It has never been a smooth ride for Ku6.com (NASDAQ:KUTV), which is currently China’s fifth-largest video-streaming and sharing site. And now, as its stock sinks to below US$1 per share, some staff are facing job losses, which are being portrayed in some sections of the Chinese media as “violent cuts” to its staff and operations.
Ku6 – which was acquired by Shanda Interactive (NASDAQ:SNDA) in 2009, but has proven problematic and unprofitable for Shanda – insists it’s just restructuring. The company says that its games and music video channels, which were based in Shanghai, will be moved to Beijing HQ along with staff who wish to relocate. The Shanghai office will close. Some staff are, however, being let go – with Ku6 stating that they’re voluntary redundancies – but no figures have been given. Ku6’s investor relations website says that it has 610 employees in total.
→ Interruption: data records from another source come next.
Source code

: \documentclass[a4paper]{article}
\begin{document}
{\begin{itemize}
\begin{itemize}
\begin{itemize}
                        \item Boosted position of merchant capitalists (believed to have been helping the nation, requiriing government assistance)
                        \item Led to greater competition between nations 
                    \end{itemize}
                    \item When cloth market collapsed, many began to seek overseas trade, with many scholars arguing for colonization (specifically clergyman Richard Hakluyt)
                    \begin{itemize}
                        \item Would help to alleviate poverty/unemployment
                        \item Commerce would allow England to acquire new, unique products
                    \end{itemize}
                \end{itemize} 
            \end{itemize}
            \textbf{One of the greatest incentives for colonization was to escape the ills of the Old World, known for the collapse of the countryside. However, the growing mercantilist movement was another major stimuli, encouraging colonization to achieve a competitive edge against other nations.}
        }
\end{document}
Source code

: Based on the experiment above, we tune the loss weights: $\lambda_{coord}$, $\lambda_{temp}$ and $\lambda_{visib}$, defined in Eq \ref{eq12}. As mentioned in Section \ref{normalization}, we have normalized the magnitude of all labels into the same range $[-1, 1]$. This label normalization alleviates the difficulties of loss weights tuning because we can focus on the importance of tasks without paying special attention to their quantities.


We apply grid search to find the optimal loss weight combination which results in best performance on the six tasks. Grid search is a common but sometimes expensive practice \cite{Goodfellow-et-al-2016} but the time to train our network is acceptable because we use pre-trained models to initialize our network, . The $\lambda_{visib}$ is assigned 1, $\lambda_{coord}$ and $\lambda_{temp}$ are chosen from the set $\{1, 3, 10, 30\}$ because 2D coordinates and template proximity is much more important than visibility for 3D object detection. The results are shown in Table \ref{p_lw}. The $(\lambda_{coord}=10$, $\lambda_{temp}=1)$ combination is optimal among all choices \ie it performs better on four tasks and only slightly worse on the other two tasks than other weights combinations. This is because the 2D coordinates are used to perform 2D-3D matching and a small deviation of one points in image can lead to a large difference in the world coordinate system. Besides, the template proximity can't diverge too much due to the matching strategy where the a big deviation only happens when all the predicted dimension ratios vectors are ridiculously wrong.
Despite being one of China’s first video sites at the turn of the last decade, Ku6 was soon superseded by Youku (NYSE:YOKU), Tudou (NASDAQ:TUDO), and Baidu’s (NASDAQ:BIDU) Qiyi.com, in terms of market share in this sector.
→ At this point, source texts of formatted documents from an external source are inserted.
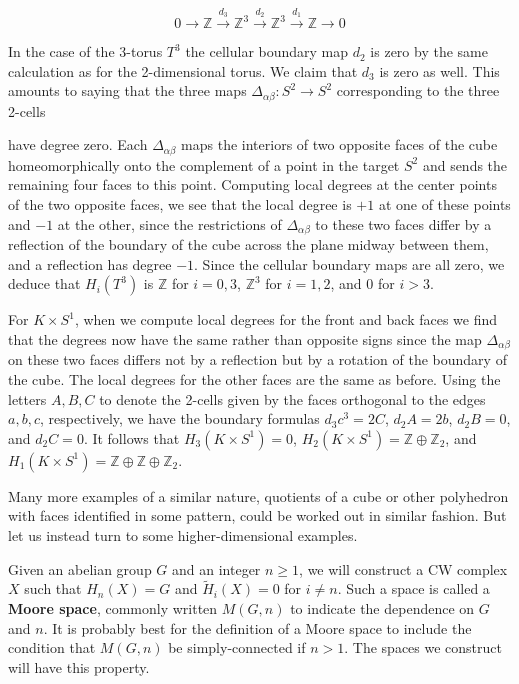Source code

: \[ 0 \to \mathbb{Z} \xrightarrow{d_3} \mathbb{Z}^3 \xrightarrow{d_2} \mathbb{Z}^3 \xrightarrow{d_1} \mathbb{Z} \to 0 \]

In the case of the 3-torus $T^3$ the cellular boundary map $d_2$ is zero by the same calculation as for the 2-dimensional torus. We claim that $d_3$ is zero as well. This amounts to saying that the three maps $\Delta_{\alpha \beta}: S^2 \to S^2$ corresponding to the three 2-cells

have degree zero. Each $\Delta_{\alpha\beta}$ maps the interiors of two opposite faces of the cube homeomorphically onto the complement of a point in the target $S^2$ and sends the remaining four faces to this point. Computing local degrees at the center points of the two opposite faces, we see that the local degree is $+1$ at one of these points and $-1$ at the other, since the restrictions of $\Delta_{\alpha\beta}$ to these two faces differ by a reflection of the boundary of the cube across the plane midway between them, and a reflection has degree $-1$. Since the cellular boundary maps are all zero, we deduce that $H_i(T^3)$ is $\mathbb{Z}$ for $i=0,3$, $\mathbb{Z}^3$ for $i=1,2$, and $0$ for $i > 3$.

For $K \times S^1$, when we compute local degrees for the front and back faces we find that the degrees now have the same rather than opposite signs since the map $\Delta_{\alpha\beta}$ on these two faces differs not by a reflection but by a rotation of the boundary of the cube. The local degrees for the other faces are the same as before. Using the letters $A, B, C$ to denote the 2-cells given by the faces orthogonal to the edges $a, b, c$, respectively, we have the boundary formulas $d_3c^3 = 2C$, $d_2A = 2b$, $d_2B = 0$, and $d_2C = 0$. It follows that $H_3(K \times S^1) = 0$, $H_2(K \times S^1) = \mathbb{Z} \oplus \mathbb{Z}_2$, and $H_1(K \times S^1) = \mathbb{Z} \oplus \mathbb{Z} \oplus \mathbb{Z}_2$.

Many more examples of a similar nature, quotients of a cube or other polyhedron with faces identified in some pattern, could be worked out in similar fashion. But let us instead turn to some higher-dimensional examples.

\begin{example}
\label{ex:moore-spaces}
Given an abelian group $G$ and an integer $n \geq 1$, we will construct a CW complex $X$ such that $H_n(X) = G$ and $\tilde{H}_i(X) = 0$ for $i \neq n$. Such a space is called a \textbf{Moore space}, commonly written $M(G, n)$ to indicate the dependence on $G$ and $n$. It is probably best for the definition of a Moore space to include the condition that $M(G, n)$ be simply-connected if $n > 1$. The spaces we construct will have this property.
\end{example}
As a result, it has also struggled to keep pace with the maturing video market in China in which Chinese consumers have been demanding increasingly costly licensed TV shows – the rights to which can now cost as much as US$100,000 per episode.
Ku6 listed on NASDAQ in 2005. Its net loss in Q3 2011 was $13 million, about on a level with its losses at the same period in 2010. Its stock is currently at its lowest ebb, closing before the weekend at 98 cents per share.